── RECORDS SUPPLIED ──

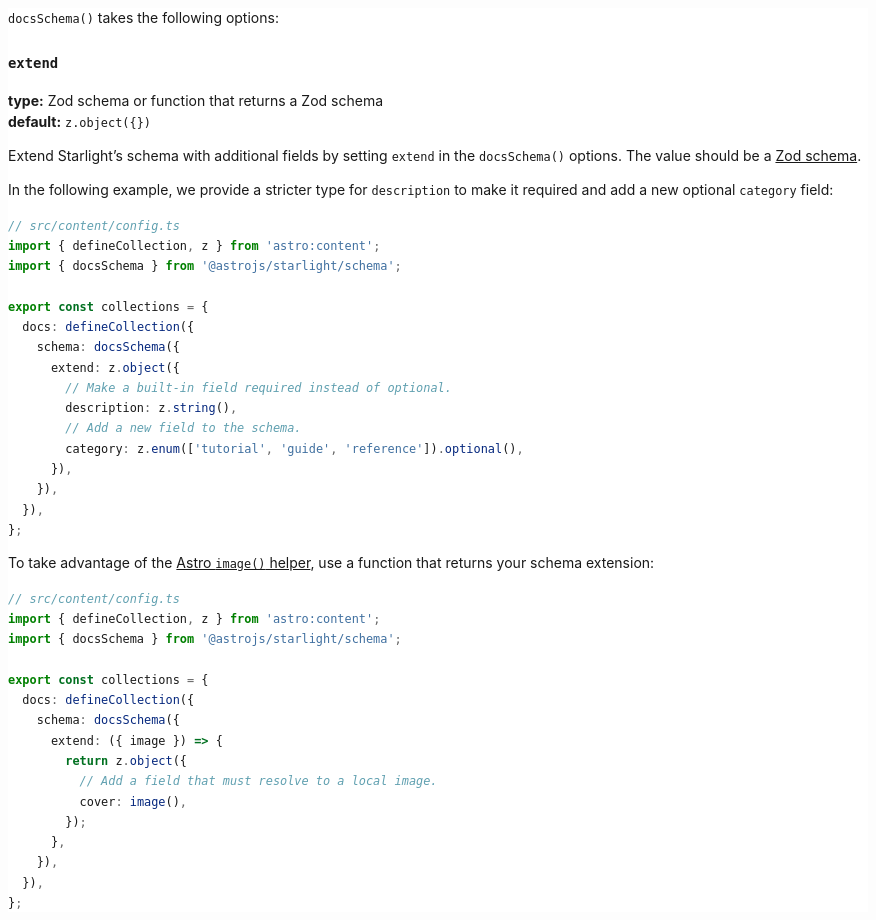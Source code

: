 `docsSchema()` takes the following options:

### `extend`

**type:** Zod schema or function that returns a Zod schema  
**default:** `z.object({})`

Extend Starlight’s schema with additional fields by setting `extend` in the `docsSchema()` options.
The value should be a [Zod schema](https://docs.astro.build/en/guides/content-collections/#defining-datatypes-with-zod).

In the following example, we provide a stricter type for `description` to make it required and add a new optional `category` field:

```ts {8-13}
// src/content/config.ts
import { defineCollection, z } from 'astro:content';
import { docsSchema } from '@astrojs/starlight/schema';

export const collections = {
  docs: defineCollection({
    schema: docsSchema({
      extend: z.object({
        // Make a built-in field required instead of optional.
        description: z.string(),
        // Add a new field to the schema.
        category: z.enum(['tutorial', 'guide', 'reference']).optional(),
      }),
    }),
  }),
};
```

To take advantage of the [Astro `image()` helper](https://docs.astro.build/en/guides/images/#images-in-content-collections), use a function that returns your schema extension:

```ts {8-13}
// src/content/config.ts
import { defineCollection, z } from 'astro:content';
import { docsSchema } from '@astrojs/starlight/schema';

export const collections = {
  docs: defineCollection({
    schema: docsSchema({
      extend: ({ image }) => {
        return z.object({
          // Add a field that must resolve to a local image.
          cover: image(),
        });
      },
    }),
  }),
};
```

───
── RECORDS SUPPLIED ──

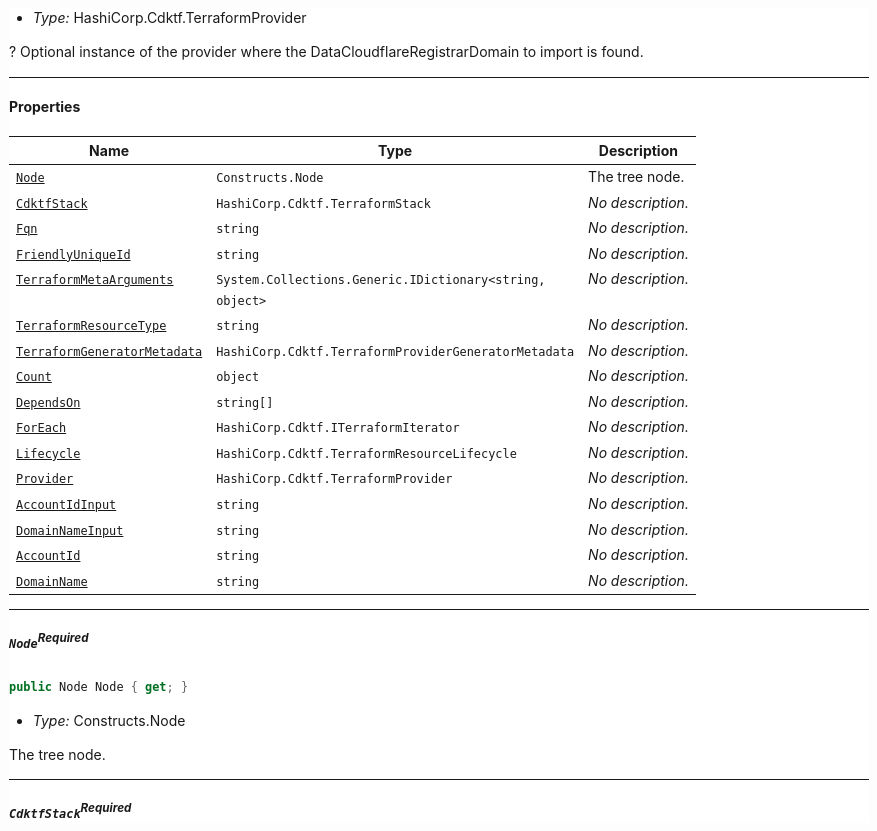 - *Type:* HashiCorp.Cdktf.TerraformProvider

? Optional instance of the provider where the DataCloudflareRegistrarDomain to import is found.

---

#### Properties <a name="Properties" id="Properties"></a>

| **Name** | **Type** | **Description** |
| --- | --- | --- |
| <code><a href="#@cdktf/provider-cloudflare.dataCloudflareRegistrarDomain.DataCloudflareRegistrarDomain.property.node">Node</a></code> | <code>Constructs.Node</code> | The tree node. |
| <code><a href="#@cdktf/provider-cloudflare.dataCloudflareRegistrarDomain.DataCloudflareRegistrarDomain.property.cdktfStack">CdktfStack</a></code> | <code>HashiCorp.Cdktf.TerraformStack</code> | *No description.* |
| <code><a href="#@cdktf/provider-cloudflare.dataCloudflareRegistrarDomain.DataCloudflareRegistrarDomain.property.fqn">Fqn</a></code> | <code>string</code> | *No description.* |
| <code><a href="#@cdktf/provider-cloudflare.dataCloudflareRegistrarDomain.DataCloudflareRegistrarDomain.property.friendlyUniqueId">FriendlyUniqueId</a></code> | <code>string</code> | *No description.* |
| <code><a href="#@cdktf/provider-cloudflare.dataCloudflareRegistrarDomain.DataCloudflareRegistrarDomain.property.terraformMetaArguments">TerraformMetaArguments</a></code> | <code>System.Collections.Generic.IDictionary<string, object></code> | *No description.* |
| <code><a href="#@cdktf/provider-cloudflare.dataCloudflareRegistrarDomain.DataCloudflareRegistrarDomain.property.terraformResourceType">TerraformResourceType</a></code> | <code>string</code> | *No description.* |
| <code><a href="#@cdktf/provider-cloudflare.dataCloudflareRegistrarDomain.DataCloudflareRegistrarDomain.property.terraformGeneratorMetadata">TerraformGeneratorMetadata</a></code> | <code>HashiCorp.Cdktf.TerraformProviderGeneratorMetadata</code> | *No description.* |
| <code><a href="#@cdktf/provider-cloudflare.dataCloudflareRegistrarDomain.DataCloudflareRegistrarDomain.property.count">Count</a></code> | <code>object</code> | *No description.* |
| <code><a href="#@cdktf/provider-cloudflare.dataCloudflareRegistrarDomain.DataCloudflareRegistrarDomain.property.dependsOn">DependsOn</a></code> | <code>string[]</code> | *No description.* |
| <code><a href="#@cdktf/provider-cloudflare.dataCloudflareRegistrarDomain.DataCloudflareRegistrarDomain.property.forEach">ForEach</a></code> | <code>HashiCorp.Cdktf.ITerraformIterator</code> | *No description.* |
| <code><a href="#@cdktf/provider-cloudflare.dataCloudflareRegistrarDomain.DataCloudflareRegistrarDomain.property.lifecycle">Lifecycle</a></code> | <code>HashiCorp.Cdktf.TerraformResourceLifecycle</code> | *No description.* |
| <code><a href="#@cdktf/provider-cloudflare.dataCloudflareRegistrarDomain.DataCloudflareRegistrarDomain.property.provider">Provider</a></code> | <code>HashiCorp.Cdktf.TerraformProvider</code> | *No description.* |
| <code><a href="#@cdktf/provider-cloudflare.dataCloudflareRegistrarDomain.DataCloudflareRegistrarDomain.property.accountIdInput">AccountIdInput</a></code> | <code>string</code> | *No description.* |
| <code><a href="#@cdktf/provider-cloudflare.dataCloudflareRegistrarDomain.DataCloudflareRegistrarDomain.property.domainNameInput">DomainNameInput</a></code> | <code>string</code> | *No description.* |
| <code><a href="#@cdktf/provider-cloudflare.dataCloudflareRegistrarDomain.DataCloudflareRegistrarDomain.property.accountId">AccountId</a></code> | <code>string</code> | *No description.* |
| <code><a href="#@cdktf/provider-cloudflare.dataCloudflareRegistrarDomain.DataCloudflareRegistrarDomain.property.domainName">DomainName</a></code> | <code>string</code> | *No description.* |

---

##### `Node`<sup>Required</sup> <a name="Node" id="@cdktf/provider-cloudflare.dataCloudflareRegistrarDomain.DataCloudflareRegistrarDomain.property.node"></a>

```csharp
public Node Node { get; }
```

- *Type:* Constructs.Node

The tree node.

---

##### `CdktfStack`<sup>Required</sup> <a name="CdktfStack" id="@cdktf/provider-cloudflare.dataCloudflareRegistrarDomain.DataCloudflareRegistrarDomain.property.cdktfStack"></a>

───

→ **EXERCISE DIRECTIONS**
Would you please return every line in the listing where "options" shows up?

→ **ANSWER BELOW**
: `docsSchema()` takes the following options:
Extend Starlight’s schema with additional fields by setting `extend` in the `docsSchema()` options.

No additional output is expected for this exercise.